Records from a data source:
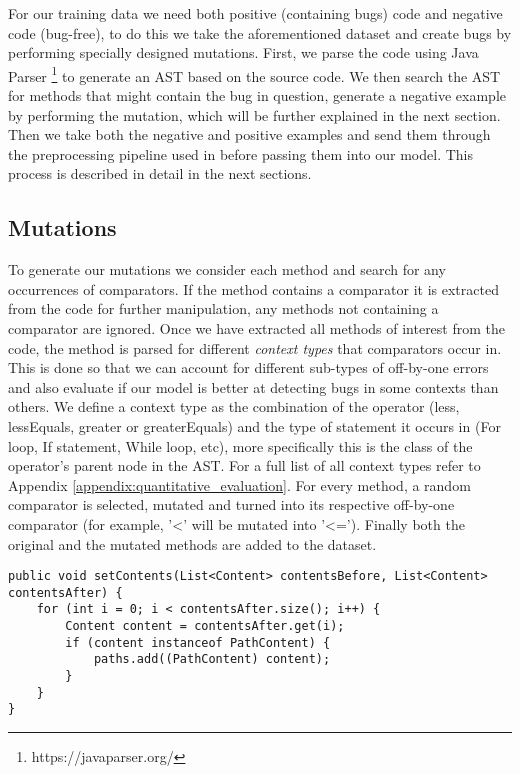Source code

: For our training data we need both positive (containing bugs) code and negative code (bug-free), to do this we take the aforementioned dataset and create bugs by performing specially designed mutations. First, we parse the code using Java Parser \footnote{https://javaparser.org/} to generate an AST based on the source code. We then search the AST for methods that might contain the bug in question, generate a negative example by performing the mutation, which will be further explained in the next section. Then we take both the negative and positive examples and send them through the preprocessing pipeline used in \cite{alon2019code2vec} before passing them into our model. This process is described in detail in the next sections.



\subsection{Mutations}\label{sec:mutations}

To generate our mutations we consider each method and search for any occurrences of comparators. If the method contains a comparator it is extracted from the code for further manipulation, any methods not containing a comparator are ignored. Once we have extracted all methods of interest from the code, the method is parsed for different \textit{context types} that comparators occur in. This is done so that we can account for different sub-types of off-by-one errors and also evaluate if our model is better at detecting bugs in some contexts than others. We define a context type as the combination of the operator (less, lessEquals, greater or greaterEquals) and the type of statement it occurs in (For loop, If statement, While loop, etc), more specifically this is the class of the operator's parent node in the AST. For a full list of all context types refer to Appendix \ref{appendix:quantitative_evaluation}. For every method, a random comparator is selected, mutated and turned into its respective off-by-one comparator (for example, '<' will be mutated into '<='). Finally both the original and the mutated methods are added to the dataset.

\begin{lstlisting}[caption={An example of a method before mutation. The context type of this comparator is FORless},captionpos=b]
public void setContents(List<Content> contentsBefore, List<Content> contentsAfter) {
    for (int i = 0; i < contentsAfter.size(); i++) {
        Content content = contentsAfter.get(i);
        if (content instanceof PathContent) {
            paths.add((PathContent) content);
        }
    }
}
\end{lstlisting}


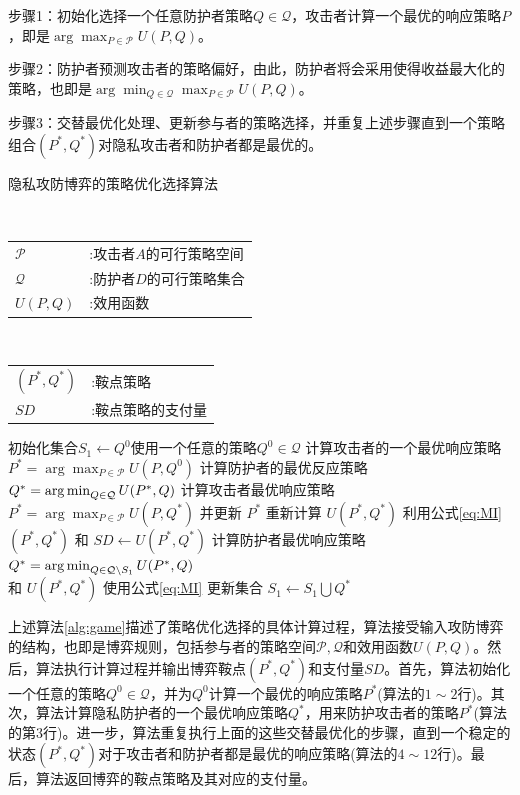 步骤1：初始化选择一个任意防护者策略$Q \in \mathcal{Q}$，攻击者计算一个最优的响应策略$P$，即是$\arg \max_{P \in \mathcal{P}}U(P,Q)$。

步骤2：防护者预测攻击者的策略偏好，由此，防护者将会采用使得收益最大化的策略，也即是$\arg \min_{Q \in \mathcal{Q}}\max_{P \in \mathcal{P}}U(P,Q)$。

步骤3：交替最优化处理、更新参与者的策略选择，并重复上述步骤直到一个策略组合$(P^*,Q^*)$对隐私攻击者和防护者都是最优的。

\begin{algorithm}[htbp]
    \small
	\caption{隐私攻防博弈的策略优化选择算法}
	\label{alg:game}
	\begin{algorithmic}[1]
		\REQUIRE ~~\\
            \begin{tabular}[t]{p{8mm}l}
            $\mathcal{P}$&:攻击者$A$的可行策略空间\\
            $\mathcal{Q}$&:防护者$D$的可行策略集合\\
            $U(P,Q)$&:效用函数
            \end{tabular}
		\ENSURE ~~\\
            \begin{tabular}[t]{p{8mm}l}
            $(P^*,Q^*)$&:鞍点策略\\
            $SD$&:鞍点策略的支付量
            \end{tabular}
		\STATE 初始化集合$S_1 \leftarrow Q^0$使用一个任意的策略$Q^0 \in \mathcal{Q}$
		\STATE 计算攻击者的一个最优响应策略$P^* = \arg \max_{P\in \mathcal{P}}U(P,Q^0)$
		\STATE 计算防护者的最优反应策略$Q^* = \operatorname*{arg\,min}_{Q \in \mathcal{Q}}U(P^*,Q)$
		\STATE 计算攻击者最优响应策略$P^* = \arg \max_{P\in \mathcal{P}}U(P,Q^*)$
		并更新 $P^*$ 重新计算 $U(P^*,Q^*)$ 利用公式\ref{eq:MI}
		\RETURN $(P^*,Q^*)$ 和 $SD \leftarrow U(P^*,Q^*)$
		\ELSE
		\STATE 计算防护者最优响应策略 $Q^*=\operatorname*{arg\,min}_{Q \in \mathcal{Q}\setminus S_1}U(P^*,Q)$\\
		和 $U(P^*,Q^*)$ 使用公式\ref{eq:MI}
		\STATE 更新集合 $S_1 \leftarrow S_1 \bigcup Q^*$
		\ENDIF
		\ENDWHILE
	\end{algorithmic}
\end{algorithm}

上述算法\ref{alg:game}描述了策略优化选择的具体计算过程，算法接受输入攻防博弈的结构，也即是博弈规则，包括参与者的策略空间$\mathcal{P},\mathcal{Q}$和效用函数$U(P,Q)$。然后，算法执行计算过程并输出博弈鞍点$(P^*,Q^*)$和支付量$SD$。首先，算法初始化一个任意的策略$Q^0 \in \mathcal{Q}$，并为$Q^0$计算一个最优的响应策略$P^*$(算法的$1 \sim 2$行)。其次，算法计算隐私防护者的一个最优响应策略$Q^*$，用来防护攻击者的策略$P^*$(算法的第$3$行)。进一步，算法重复执行上面的这些交替最优化的步骤，直到一个稳定的状态$(P^*,Q^*)$对于攻击者和防护者都是最优的响应策略(算法的$4 \sim 12$行)。最后，算法返回博弈的鞍点策略及其对应的支付量。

#### [What the task requires]
Only lines with the word "leftarrow" are wanted. Find and copy them from the records above.

#### [Written reply]
		\STATE 初始化集合$S_1 \leftarrow Q^0$使用一个任意的策略$Q^0 \in \mathcal{Q}$
		\RETURN $(P^*,Q^*)$ 和 $SD \leftarrow U(P^*,Q^*)$
		\STATE 更新集合 $S_1 \leftarrow S_1 \bigcup Q^*$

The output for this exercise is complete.